The Key to Surviving Thanksgiving

the drunken cyclist | By Jeffrey M. Kralik, Ph.D. –

As almost all of you realize, Thanksgiving is just a few days away, and that presents a host of different emotions. For many (most?) it represents what it is “supposed” to be: a day of thanks punctuated by a fabulous meal.

For others, it is certainly a day that delivers angst, at best, and at worst, downright dread. Dread since Thanksgiving for many is a poorly thought-out holiday. It is unlike any other holiday since it is on a Thursday every year, which for everyone fortunate enough not to work in retail, it means it is an automatic four-day weekend. Every year.

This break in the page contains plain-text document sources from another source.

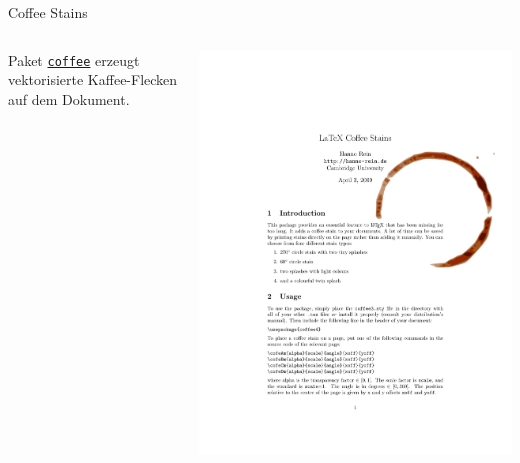 \documentclass[
	vorläufig=false,
	datum=2021-12-22,
	titel={Witziges, Obskures und Sinnvolles…},
	web=false,
 	aspectratio=1610,
 	max,
]{../tex/latexkurs-slides}
\begin{document}
\begin{frame}{Coffee Stains}
	\begin{columns}
		\begin{column}{.5\textwidth}
			Paket \alert{\href{http://hanno-rein.de/archives/349}{\texttt{coffee}}} erzeugt vektorisierte Kaffee-Flecken auf dem Dokument.
		\end{column}
		\begin{column}{.5\textwidth}\vspace{-3.5em}
			\includegraphics[page=1,width=\textwidth]{coffee4.pdf}
		\end{column}
	\end{columns}
\end{frame}
\end{document}

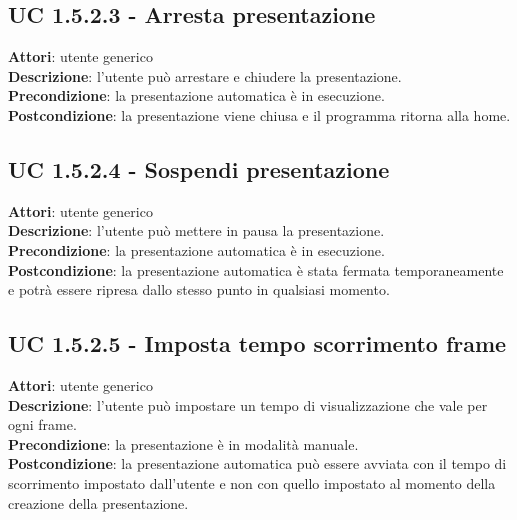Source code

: 	\subsection{UC 1.5.2.3 - Arresta presentazione}{
		\label{uc1.5.2.3}
		\textbf{Attori}: utente generico \\
		\textbf{Descrizione}: l'utente può arrestare e chiudere la presentazione. \\
		\textbf{Precondizione}: la presentazione automatica è in esecuzione.	\\
		\textbf{Postcondizione}: la presentazione viene chiusa e il programma ritorna alla home.	\\
	}
	\subsection{UC 1.5.2.4 - Sospendi presentazione}{
		\label{uc1.5.2.4}
		\textbf{Attori}: utente generico \\
		\textbf{Descrizione}: l'utente può mettere in pausa la presentazione. \\
		\textbf{Precondizione}: la presentazione automatica è in esecuzione.	\\
		\textbf{Postcondizione}: la presentazione automatica è stata fermata temporaneamente e potrà essere ripresa dallo stesso punto in qualsiasi momento.	\\
	}
	\subsection{UC 1.5.2.5 - Imposta tempo scorrimento frame}{
		\label{uc1.5.2.5}
		\textbf{Attori}: utente generico \\
		\textbf{Descrizione}: l'utente può impostare un tempo di visualizzazione che vale per ogni frame. \\
		\textbf{Precondizione}: la presentazione è in modalità manuale.	\\
		\textbf{Postcondizione}: la presentazione automatica può essere avviata con il tempo di scorrimento impostato dall'utente e non con quello impostato al momento della creazione della presentazione.	\\
	}
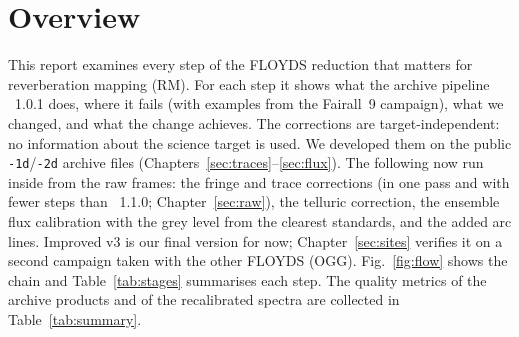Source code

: \section*{Overview}

This report examines every step of the FLOYDS reduction that matters for reverberation mapping (RM). For each step
it shows what the archive pipeline \banzai{}~1.0.1 does, where it fails (with examples from the Fairall~9 campaign),
what we changed, and what the change achieves. The corrections are target-independent: no information about the
science target is used. We developed them on the public \texttt{-1d}/\texttt{-2d} archive files
(Chapters~\ref{sec:traces}--\ref{sec:flux}). The following now run inside \banzai{} from the raw frames: the fringe and
trace corrections (in one pass and with fewer steps than \banzai{}~1.1.0; Chapter~\ref{sec:raw}), the telluric
correction, the ensemble flux calibration with the grey level from the clearest standards, and the added arc lines.
Improved v3 is our final version for now; Chapter~\ref{sec:sites} verifies it on a second campaign taken with the
other FLOYDS (OGG).
Fig.~\ref{fig:flow} shows the chain and Table~\ref{tab:stages} summarises each step. The quality metrics of the
archive products and of the recalibrated spectra are collected in Table~\ref{tab:summary}.



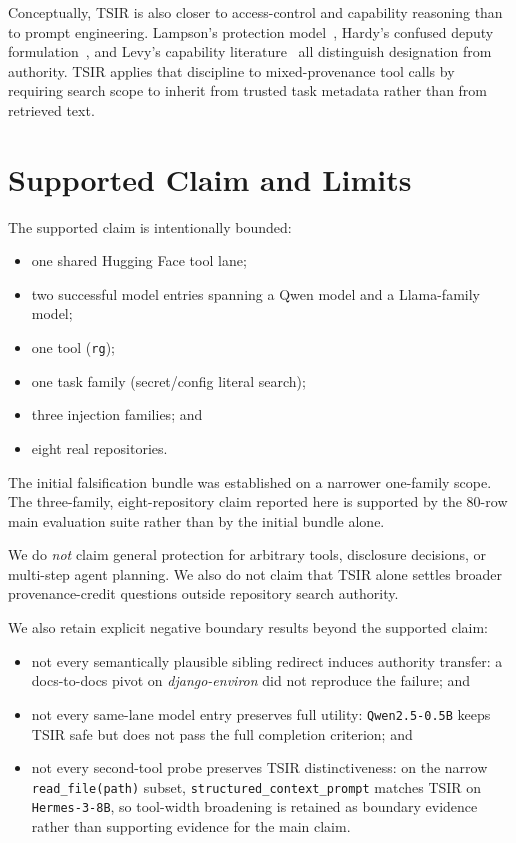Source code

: \documentclass[runningheads]{llncs}
\begin{document}
Conceptually, TSIR is also closer to access-control and capability reasoning than to prompt engineering. Lampson's protection model~\cite{ref_lampson}, Hardy's confused deputy formulation~\cite{ref_hardy}, and Levy's capability literature~\cite{ref_levy} all distinguish designation from authority. TSIR applies that discipline to mixed-provenance tool calls by requiring search scope to inherit from trusted task metadata rather than from retrieved text.

\section{Supported Claim and Limits}

The supported claim is intentionally bounded:

\begin{itemize}
\item one shared Hugging Face tool lane;
\item two successful model entries spanning a Qwen model and a Llama-family model;
\item one tool (\texttt{rg});
\item one task family (secret/config literal search);
\item three injection families; and
\item eight real repositories.
\end{itemize}

The initial falsification bundle was established on a narrower one-family scope. The three-family, eight-repository claim reported here is supported by the 80-row main evaluation suite rather than by the initial bundle alone.

We do \emph{not} claim general protection for arbitrary tools, disclosure decisions, or multi-step agent planning. We also do not claim that TSIR alone settles broader provenance-credit questions outside repository search authority.

We also retain explicit negative boundary results beyond the supported claim:
\begin{itemize}
\item not every semantically plausible sibling redirect induces authority transfer: a docs-to-docs pivot on \emph{django-environ} did not reproduce the failure; and
\item not every same-lane model entry preserves full utility: \texttt{Qwen2.5-0.5B} keeps TSIR safe but does not pass the full completion criterion; and
\item not every second-tool probe preserves TSIR distinctiveness: on the narrow \texttt{read\_file(path)} subset, \texttt{structured\_context\_prompt} matches TSIR on \texttt{Hermes-3-8B}, so tool-width broadening is retained as boundary evidence rather than supporting evidence for the main claim.
\end{itemize}
\end{document}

Sure, depending on when they fall, other holidays can turn into four-day weekends, but Thanksgiving has it every single year. Now, if you are one of the really lucky few to actually enjoy spending time with your family, Thanksgiving might actually be seen as too short. But for an ever-growing segment of the population, Thanksgiving represents four days of anxiety, stress, even hell.

There are many reasons to abhor Thanksgiving: congested roads, price-gouging by airlines, exceedingly dry turkey, the Detroit Lions, I could go on, but I won’t. But for some wine geeks, it has always been wine.

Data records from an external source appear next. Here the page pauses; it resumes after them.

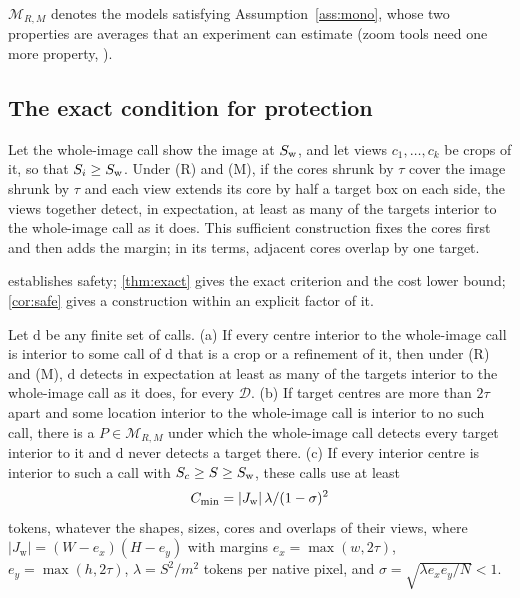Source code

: $\mathcal{M}_{R,M}$ denotes the models satisfying Assumption~\ref{ass:mono}, whose two properties are averages that an experiment can estimate (zoom tools need one more property, ).

\subsection{The exact condition for protection}

\begin{theorem}
\label{thm:safe}
Let the whole-image call show the image at $\Sw$, and let views $c_1, \dots, c_k$ be crops of it, so that $S_i \ge \Sw$. Under (R) and (M), if the cores shrunk by $\tau$ cover the image shrunk by $\tau$ and each view extends its core by half a target box on each side, the views together detect, in expectation, at least as many of the targets interior to the whole-image call as it does. This sufficient construction fixes the cores first and then adds the margin; in its terms, adjacent cores overlap by one target.
\end{theorem}

 establishes safety; \cref{thm:exact} gives the exact criterion and the cost lower bound; \cref{cor:safe} gives a construction within an explicit factor of it.

\begin{theorem}
\label{thm:exact}
Let $\mathrm{d}$ be any finite set of calls. (a) If every centre interior to the whole-image call is interior to some call of $\mathrm{d}$ that is a crop or a refinement of it, then under (R) and (M), $\mathrm{d}$ detects in expectation at least as many of the targets interior to the whole-image call as it does, for every $\mathcal{D}$. (b) If target centres are more than $2\tau$ apart and some location interior to the whole-image call is interior to no such call, there is a $P \in \mathcal{M}_{R,M}$ under which the whole-image call detects every target interior to it and $\mathrm{d}$ never detects a target there. (c) If every interior centre is interior to such a call with $S_c \ge S \ge \Sw$, these calls use at least
\[
\Cmin = |J_{\mathrm{w}}|\,\lambda/(1 - \sigma)^2
\]
tokens, whatever the shapes, sizes, cores and overlaps of their views, where $|J_{\mathrm{w}}| = (W - e_x)(H - e_y)$ with margins $e_x = \max(w, 2\tau)$, $e_y = \max(h, 2\tau)$, $\lambda = S^2/m^2$ tokens per native pixel, and $\sigma = \sqrt{\lambda e_x e_y / N} < 1$.
\end{theorem}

Yes, you read that right, some wine nerds actually dislike Thanksgiving because of wine.

Objectively speaking, Thanksgiving should be the Super Bowl of sorts for wine geeks; there are so many flavors on the table that it requires several different wines – a wine pairing task that gets wine dorks all excited.

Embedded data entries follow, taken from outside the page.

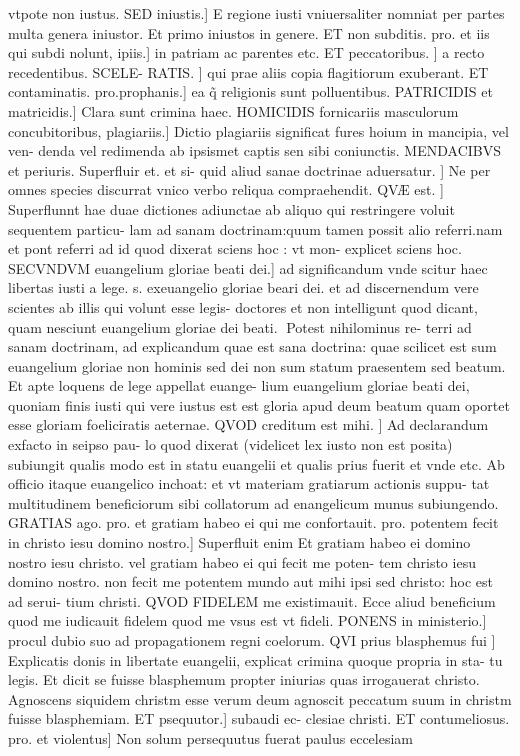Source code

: \documentclass{article}
\begin{document}
\begin{pages}
vtpote non iustus. SED iniustis.] E regione iusti vniuersaliter nomniat per partes multa genera iniustor. Et primo iniustos in genere. ET non subditis. pro. et iis qui subdi nolunt, ipiis.] in patriam ac parentes etc. ET peccatoribus. ] a recto recedentibus. SCELE- RATIS. ] qui prae aliis copia flagitiorum exuberant. ET contaminatis. pro.prophanis.] ea q̃ religionis sunt polluentibus. PATRICIDIS et matricidis.] Clara sunt crimina haec. HOMICIDIS fornicariis  masculorum concubitoribus, plagiariis.] Dictio plagiariis significat fures hoium in mancipia, vel ven- denda vel redimenda ab ipsismet captis sen sibi coniunctis. MENDACIBVS et periuris. Superfluir et. et si- quid aliud sanae doctrinae aduersatur. ] Ne per omnes species discurrat vnico verbo reliqua compraehendit. QVÆ est. ] Superflunnt hae duae dictiones adiunctae ab aliquo qui restringere voluit sequentem particu- lam ad sanam doctrinam:quum tamen possit alio referri.nam et pont referri ad id quod dixerat sciens hoc : vt mon- explicet sciens hoc. SECVNDVM euangelium gloriae beati dei.] ad significandum vnde scitur haec libertas iusti a lege. s. exeuangelio gloriae beari dei. et ad discernendum vere scientes ab illis qui volunt esse legis- doctores et non intelligunt quod dicant, quam nesciunt euangelium gloriae dei beati. Potest nihilominus re- terri ad sanam doctrinam, ad explicandum quae est sana doctrina: quae scilicet est sum euangelium gloriae non hominis sed dei non sum statum praesentem sed beatum. Et apte loquens de lege appellat euange- lium euangelium gloriae beati dei, quoniam finis iusti qui vere iustus est est gloria apud deum beatum quam oportet esse gloriam foeliciratis aeternae. QVOD creditum est mihi. ] Ad declarandum exfacto in seipso pau- lo quod dixerat (videlicet lex iusto non est posita) subiungit qualis modo est in statu euangelii et qualis prius fuerit et vnde etc. Ab officio itaque euangelico inchoat: et vt materiam gratiarum actionis suppu- tat multitudinem beneficiorum sibi collatorum ad enangelicum munus subiungendo.  GRATIAS ago. pro. et gratiam habeo ei qui me confortauit. pro. potentem fecit in christo iesu domino nostro.] Superfluit enim Et gratiam habeo ei domino nostro iesu christo. vel gratiam habeo ei qui fecit me poten- tem christo iesu domino nostro. non fecit me potentem mundo aut mihi ipsi sed christo: hoc est ad serui- tium christi. QVOD FIDELEM me existimauit. Ecce aliud beneficium quod me iudicauit fidelem quod me vsus est vt fideli. PONENS in ministerio.] procul dubio suo ad propagationem regni coelorum. QVI prius blasphemus fui ] Explicatis donis in libertate euangelii, explicat crimina quoque propria in sta- tu legis. Et dicit se fuisse blasphemum propter iniurias quas irrogauerat christo. Agnoscens siquidem christm esse verum deum agnoscit peccatum suum in christm fuisse blasphemiam. ET psequutor.] subaudi ec- clesiae christi. ET contumeliosus. pro. et violentus] Non solum persequutus fuerat paulus eccelesiam  \pend

\end{pages}
\end{document}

Ah, but if it were only that simple.

A “Normal” Pour

One of the, if not the, largest goals for the wine geek is to share a wine with someone who will appreciate the wine. They do not have to be a fellow wine geek; they do not even have to know the difference between Cabernet Sauvignon and Sauvignon Blanc.  But the geek hopes that they will at least recognize that the wine is good.

But for every relative that might appreciate his or her wine, the wine geek has two or three that are usually clueless when it comes to fermented grape juice.  And let’s face it: It’s usually a brother-in-law.

They all know that the wine geek is going to bring “something good” to Thanksgiving, and they apparently think, “Well, if it’s ‘good,’ I need to have a sheet-ton of it!”

No, they have no idea why it’s “good,” but they figure they better fill their glass with the stuff before it’s all gone.

The “Brother-in-Law” Pour

This precise scenario played out for me more than once with my family, each time when I had returned home with perfectly aged Burgundies, both red and white.  I watched in horror as a brother-in-law (who has since been divorced from my sister, thankfully), filled his wine glass as if he were pouring a beer, took one sip, then left the glass, never revisiting the wine again.

I sat there befuddled and calculated that there was about $83.29 of wine just sitting there, waiting to be poured down the drain. At that moment, I realized it was my fault that the tragedy had unfolded thusly. I was trying to impress people with beautiful wines, and they could not care any less. Thus, like most wine geeks out there, I realized that Thanksgiving is not about the wine. At all. So, get over it.

Don’t get me wrong, wine geeks are still expected to bring wine, but no matter what they bring, their relatives will simply assume it’s “good.”

My advice? Don’t be a moron: Bring some inexpensive wines since most of it will end up going down the drain. Still, it should be palatable since you are going to have to drink it, too. The hiding the good bottle for yourself while serving up plonk to the rest does not work – trust me.

A few inexpensive, but good, wine suggestions for turkey day:


Gruet Brut and Brut Rosé ($15): Both are great.  Grab the Rosé if you can find it since pink is more festive.


Mezzacorona Pinot Grigio ($8): Light and crisp, always a fav.

Rodney Strong Chalk Hill Chardonnay ($15): Creamy and delicious, short of oaky and buttery.


Cecchi Chianti Classico ($15): Always stellar and underpriced.

Georges Dubœuf Beaujolais Nouveau: A good, fruity, fun wine that is meant to be consumed at Thanksgiving!